Julia Gillard is acknowledged as a brilliant negotiator, a fair-minded and collaborative operator, and a forward-looking pragmatist.

What Australians don't need are mere show-pony leaders, ones who are willing to pose beneath offensive signs and don high-vis vests, but who are bereft of the skills required to keep the country functioning.

George Petrides, Belgrave

Economic, not just moral, imperative

THE National Disability Insurance Scheme is not just a "moral imperative", and it is not about "welfare" ("States snookered by spin", Comment, 31/7). It is an economic imperative Australia is one of the worst countries for employment participation and bottom for poverty outcomes for those with a disability.

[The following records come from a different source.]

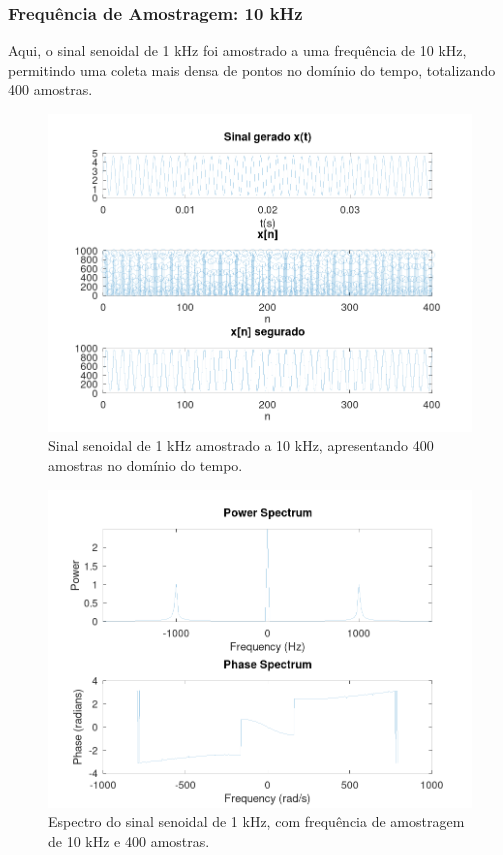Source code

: \subsubsection{Frequência de Amostragem: 10 kHz}

Aqui, o sinal senoidal de 1 kHz foi amostrado a uma frequência de 10 kHz, permitindo uma coleta mais densa de pontos no domínio do tempo, totalizando 400 amostras.

\begin{figure}[H]
    \centering
    \includegraphics[width=1\linewidth]{03_results/assets/sin__1KHz_fs10k_SIGNAL_400smp.png}
    \caption{Sinal senoidal de 1 kHz amostrado a 10 kHz, apresentando 400 amostras no domínio do tempo.}
    \label{fig:signal-10kHz-1kHz-400smp}
\end{figure}

\begin{figure}[H]
    \centering
    \includegraphics[width=1\linewidth]{03_results/assets/sin__1KHz_fs10k_SPECTRUM_400smp.png}
    \caption{Espectro do sinal senoidal de 1 kHz, com frequência de amostragem de 10 kHz e 400 amostras.}
    \label{fig:spectrum-10kHz-1kHz-400smp}
\end{figure}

If Australia can improve its position to just the OECD average then the scheme will pay for itself in the longer run. Add shrinking informal care and the inefficiencies of the current system and it is economic madness not to fix this. Add human rights and it is slam dunk on all counts.

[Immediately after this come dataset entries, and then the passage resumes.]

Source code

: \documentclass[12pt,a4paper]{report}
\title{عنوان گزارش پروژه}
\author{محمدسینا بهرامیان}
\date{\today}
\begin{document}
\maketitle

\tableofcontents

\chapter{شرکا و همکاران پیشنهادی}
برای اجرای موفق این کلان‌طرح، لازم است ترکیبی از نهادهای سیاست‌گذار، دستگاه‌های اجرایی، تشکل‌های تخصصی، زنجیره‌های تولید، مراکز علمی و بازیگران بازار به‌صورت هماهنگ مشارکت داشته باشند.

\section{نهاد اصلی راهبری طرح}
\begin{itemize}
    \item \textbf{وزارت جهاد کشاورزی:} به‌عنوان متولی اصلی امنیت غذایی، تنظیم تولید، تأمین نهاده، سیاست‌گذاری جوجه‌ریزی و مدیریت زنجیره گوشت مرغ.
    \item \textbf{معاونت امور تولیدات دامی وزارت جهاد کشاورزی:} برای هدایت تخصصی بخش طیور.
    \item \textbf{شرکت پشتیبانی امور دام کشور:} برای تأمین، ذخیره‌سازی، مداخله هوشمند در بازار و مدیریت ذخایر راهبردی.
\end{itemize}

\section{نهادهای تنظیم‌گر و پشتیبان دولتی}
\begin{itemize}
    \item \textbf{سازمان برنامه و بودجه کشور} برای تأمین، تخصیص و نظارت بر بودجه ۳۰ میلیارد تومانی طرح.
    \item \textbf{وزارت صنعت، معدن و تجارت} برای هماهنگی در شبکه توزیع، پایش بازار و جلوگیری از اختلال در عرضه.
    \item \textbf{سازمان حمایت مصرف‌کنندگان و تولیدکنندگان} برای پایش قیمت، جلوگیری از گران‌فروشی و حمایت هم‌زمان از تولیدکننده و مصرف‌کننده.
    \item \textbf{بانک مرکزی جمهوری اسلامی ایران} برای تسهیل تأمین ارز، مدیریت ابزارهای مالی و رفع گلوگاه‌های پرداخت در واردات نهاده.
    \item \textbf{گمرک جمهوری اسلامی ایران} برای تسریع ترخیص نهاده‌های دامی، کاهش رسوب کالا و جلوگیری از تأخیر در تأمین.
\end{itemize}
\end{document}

Tim Colebatch is correct that spin and politicking could sink or distort outcomes, which is why Canberra must legislate for an agency to run the scheme, out of the hands of COAG.

He says the process started in 2008, with people getting "the ear" of Bill Shorten. Putting it this way points to lobbyists pushing a barrow. For my family, it started in 1997 with the birth of my daughter. For some, it started 60 years ago or more.

Elizabeth Manning, Highton

Growth is abnormal

IRRESPONSIBLE levels of population growth, encouraged by state governments, have resulted in increasing difficulties for residents, particularly in the outer suburbs ("Northern growth corridor residents driven to despair", The Age, 1/8). It is negligent in the extreme to send people to the outskirts where infrastructure is inadequate. There has clearly been a lack of foresight as to how the city can continue to function with never-ending growth.

It is a no-brainer that transport infrastructure and services such as kindergartens are required before people move in to an area. If the necessities are not put in place first, the people of Melbourne will be living in a constant state of deficit of those elements that make a reasonable urban life possible. According to demographer Graeme Hugo, Australia's annual rate of population growth is more than three times the average of advanced countries. It is time our politicians and planners stopped treating this as normal.

Mark O'Connor, Lyneham, ACT

Locals cry for help

OUR Facebook campaign "Extend the rail line to Mernda" has attracted so many followers because our leaders have failed to cater for the massive growth they allowed in South Morang, Mernda and Doreen over the better part of a decade

It is a cry for help from an area that has paid millions in stamp duty fees, yet has seen precious little returned in regard to basic, essential infrastructure.

Rather than reinstating the former Whittlesea railway line to Mernda, the former government stopped extension seven kilometres short at South Morang, leaving many thousands with no alternative each day but to sit idling in congestion.

A petition with 5185 signatures calling for the line to be extended to Mernda was tabled last month. The line must be extended before another 20,000 residents move in by 2016.

Darren Peters, South Morang and Mernda Rail Alliance, Doreen

A war that the US must fight

THE US might be fighting wars in Iraq and Afghanistan, but it hasn't started to fight the real war to make America a safer place for Americans. Following the latest shooting rampage in Colorado, it has been reported that up to 100 Americans a day die because of gun misuse. American politicians need to show courage and be prepared to fight to protect their citizens. Sadly, it is a war US politicians seem too afraid to take on. That fight is against the American gun lobby, namely, the insidious National Rifle Association.

Could you imagine the outcry if a terrorist group such as al-Qaeda or the Taliban were responsible for the deaths of so many innocent Americans every day of the year?

It's time Barack Obama or his challenger, Mitt Romney, showed some courage and made a commitment to disarm the country. This is a war that needs to be fought and won.